Using the entries below, write out the line with "Después de que", the line with "export interface IBreakpointsLayoutPage", and every line in between, exactly as each is written.

━━━━━ Records for processing

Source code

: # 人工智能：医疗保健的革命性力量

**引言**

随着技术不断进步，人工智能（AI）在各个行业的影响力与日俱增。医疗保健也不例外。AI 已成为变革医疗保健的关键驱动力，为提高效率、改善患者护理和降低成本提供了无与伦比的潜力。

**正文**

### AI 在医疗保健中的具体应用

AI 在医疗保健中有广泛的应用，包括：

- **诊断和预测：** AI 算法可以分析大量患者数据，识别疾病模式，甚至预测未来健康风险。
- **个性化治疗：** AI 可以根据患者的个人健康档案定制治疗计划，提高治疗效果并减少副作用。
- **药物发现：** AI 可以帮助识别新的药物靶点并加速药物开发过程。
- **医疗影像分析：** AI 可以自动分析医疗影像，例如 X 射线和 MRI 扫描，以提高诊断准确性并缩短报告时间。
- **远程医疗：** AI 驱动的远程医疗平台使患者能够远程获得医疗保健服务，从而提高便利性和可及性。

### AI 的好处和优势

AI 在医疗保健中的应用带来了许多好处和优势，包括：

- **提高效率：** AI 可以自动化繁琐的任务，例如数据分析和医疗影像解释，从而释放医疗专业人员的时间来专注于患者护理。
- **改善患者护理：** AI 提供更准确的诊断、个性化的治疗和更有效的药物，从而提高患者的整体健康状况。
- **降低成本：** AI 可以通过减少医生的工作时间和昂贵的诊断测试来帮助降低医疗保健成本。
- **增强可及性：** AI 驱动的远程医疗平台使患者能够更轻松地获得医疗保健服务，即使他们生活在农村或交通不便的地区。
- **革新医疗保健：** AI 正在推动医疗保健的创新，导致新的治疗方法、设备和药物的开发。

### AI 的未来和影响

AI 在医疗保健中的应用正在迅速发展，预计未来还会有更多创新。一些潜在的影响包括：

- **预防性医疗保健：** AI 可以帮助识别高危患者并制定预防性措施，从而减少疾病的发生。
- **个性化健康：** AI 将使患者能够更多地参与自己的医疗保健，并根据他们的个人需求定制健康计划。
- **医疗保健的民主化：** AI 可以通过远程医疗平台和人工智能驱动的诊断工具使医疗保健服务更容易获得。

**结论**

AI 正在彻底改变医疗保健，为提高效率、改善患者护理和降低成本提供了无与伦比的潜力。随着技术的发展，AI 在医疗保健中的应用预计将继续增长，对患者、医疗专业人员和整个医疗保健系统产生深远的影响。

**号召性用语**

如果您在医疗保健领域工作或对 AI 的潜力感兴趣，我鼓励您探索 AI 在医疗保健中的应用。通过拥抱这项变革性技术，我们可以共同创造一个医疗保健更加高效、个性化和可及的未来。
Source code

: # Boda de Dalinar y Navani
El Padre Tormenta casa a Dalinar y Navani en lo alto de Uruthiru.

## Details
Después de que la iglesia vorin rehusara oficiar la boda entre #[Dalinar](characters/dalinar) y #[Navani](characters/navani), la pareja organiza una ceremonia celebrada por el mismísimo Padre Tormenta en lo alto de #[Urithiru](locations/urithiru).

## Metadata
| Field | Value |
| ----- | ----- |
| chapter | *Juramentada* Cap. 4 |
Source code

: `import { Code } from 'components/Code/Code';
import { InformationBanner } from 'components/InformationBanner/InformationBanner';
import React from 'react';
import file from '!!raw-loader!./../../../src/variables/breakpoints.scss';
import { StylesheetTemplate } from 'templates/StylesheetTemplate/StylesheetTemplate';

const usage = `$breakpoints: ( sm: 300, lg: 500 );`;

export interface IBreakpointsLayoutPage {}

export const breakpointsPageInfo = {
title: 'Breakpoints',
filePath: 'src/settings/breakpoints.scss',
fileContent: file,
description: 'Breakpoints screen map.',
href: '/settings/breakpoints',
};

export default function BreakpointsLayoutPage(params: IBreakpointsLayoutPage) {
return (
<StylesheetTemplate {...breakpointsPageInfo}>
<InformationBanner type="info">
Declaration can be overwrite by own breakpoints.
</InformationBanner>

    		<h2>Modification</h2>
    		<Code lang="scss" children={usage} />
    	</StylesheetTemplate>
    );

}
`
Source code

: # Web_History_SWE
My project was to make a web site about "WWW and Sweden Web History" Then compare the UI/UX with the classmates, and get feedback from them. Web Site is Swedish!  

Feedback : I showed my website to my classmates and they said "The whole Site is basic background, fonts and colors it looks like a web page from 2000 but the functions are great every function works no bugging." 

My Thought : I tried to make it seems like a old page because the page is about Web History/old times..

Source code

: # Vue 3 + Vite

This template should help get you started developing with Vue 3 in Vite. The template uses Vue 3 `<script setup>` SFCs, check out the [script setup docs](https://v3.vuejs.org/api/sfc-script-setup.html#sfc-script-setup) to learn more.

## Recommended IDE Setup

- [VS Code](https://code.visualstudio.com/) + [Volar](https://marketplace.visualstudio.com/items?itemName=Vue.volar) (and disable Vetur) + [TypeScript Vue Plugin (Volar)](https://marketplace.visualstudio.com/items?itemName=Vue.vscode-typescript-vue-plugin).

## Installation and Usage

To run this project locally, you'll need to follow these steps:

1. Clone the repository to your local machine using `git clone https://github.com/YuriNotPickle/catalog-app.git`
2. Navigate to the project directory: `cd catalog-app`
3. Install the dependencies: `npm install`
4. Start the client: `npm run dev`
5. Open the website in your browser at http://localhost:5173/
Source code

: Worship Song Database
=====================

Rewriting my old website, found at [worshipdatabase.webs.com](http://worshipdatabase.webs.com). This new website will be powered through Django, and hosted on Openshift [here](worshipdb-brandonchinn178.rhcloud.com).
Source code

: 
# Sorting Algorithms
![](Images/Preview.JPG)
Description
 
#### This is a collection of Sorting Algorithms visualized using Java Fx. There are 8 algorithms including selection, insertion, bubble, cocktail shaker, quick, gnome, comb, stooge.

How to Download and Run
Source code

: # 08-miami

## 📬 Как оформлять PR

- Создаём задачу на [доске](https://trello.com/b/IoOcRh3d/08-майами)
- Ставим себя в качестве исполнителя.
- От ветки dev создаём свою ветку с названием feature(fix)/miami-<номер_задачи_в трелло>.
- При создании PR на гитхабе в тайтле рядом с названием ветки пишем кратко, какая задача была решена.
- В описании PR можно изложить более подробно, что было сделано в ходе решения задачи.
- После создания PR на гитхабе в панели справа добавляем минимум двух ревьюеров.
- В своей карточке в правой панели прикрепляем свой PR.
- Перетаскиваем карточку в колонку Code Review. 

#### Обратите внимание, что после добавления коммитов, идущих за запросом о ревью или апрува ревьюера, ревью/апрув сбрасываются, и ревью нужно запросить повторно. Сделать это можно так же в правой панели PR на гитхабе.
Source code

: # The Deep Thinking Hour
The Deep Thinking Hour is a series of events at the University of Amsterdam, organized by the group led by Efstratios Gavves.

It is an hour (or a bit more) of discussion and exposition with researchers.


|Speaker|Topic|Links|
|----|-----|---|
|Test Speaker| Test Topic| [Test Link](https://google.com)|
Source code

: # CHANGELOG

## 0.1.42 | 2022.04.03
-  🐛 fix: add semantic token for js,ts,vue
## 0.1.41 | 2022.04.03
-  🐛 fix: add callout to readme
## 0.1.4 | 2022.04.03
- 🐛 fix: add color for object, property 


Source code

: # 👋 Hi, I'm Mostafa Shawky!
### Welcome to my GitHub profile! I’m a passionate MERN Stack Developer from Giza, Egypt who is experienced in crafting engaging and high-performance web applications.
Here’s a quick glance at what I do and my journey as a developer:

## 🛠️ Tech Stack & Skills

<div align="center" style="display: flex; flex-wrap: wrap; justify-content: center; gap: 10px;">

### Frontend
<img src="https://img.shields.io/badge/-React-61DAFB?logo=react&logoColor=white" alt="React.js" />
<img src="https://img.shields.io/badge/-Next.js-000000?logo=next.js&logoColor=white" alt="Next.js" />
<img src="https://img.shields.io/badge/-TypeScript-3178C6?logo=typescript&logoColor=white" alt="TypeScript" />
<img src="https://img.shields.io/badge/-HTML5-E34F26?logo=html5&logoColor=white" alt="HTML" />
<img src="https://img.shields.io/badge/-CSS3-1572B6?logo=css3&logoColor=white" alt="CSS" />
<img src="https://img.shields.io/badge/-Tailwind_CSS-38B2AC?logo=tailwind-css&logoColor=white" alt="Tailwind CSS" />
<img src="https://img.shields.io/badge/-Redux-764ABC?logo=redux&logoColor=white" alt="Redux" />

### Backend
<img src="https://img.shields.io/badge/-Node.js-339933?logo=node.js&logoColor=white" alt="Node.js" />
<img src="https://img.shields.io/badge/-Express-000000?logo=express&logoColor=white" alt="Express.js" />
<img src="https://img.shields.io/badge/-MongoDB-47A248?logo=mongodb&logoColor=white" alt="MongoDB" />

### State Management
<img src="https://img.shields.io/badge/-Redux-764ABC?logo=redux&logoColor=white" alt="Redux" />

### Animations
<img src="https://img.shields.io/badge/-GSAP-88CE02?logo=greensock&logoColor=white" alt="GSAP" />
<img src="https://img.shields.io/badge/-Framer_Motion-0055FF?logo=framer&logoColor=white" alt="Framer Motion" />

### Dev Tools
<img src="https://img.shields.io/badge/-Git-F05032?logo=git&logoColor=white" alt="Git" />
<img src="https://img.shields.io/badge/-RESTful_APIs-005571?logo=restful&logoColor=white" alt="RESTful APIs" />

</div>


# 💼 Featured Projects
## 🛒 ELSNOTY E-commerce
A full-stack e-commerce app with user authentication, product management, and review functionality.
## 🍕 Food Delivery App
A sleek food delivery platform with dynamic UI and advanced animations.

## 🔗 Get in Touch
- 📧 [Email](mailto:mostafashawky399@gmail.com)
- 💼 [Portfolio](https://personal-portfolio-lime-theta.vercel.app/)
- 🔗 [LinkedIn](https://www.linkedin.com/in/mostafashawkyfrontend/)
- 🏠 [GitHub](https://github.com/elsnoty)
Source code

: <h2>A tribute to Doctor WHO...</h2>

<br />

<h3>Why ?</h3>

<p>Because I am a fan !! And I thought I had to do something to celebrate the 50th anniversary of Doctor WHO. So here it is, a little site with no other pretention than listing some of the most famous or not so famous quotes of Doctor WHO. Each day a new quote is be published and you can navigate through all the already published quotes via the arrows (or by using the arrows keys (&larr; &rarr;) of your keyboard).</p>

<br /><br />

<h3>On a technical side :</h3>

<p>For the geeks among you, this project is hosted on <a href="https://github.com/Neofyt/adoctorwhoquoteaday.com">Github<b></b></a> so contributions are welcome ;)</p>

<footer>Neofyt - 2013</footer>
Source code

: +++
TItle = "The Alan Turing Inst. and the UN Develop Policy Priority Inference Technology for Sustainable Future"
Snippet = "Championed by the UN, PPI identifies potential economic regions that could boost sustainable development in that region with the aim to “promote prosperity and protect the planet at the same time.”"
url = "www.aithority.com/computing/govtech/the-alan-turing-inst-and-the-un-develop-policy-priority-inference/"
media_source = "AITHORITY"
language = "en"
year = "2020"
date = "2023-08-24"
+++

━━━━━━━━━━

### Solution to this problem
Después de que la iglesia vorin rehusara oficiar la boda entre #[Dalinar](characters/dalinar) y #[Navani](characters/navani), la pareja organiza una ceremonia celebrada por el mismísimo Padre Tormenta en lo alto de #[Urithiru](locations/urithiru).

## Metadata
| Field | Value |
| ----- | ----- |
| chapter | *Juramentada* Cap. 4 |
Source code

: `import { Code } from 'components/Code/Code';
import { InformationBanner } from 'components/InformationBanner/InformationBanner';
import React from 'react';
import file from '!!raw-loader!./../../../src/variables/breakpoints.scss';
import { StylesheetTemplate } from 'templates/StylesheetTemplate/StylesheetTemplate';

const usage = `$breakpoints: ( sm: 300, lg: 500 );`;

export interface IBreakpointsLayoutPage {}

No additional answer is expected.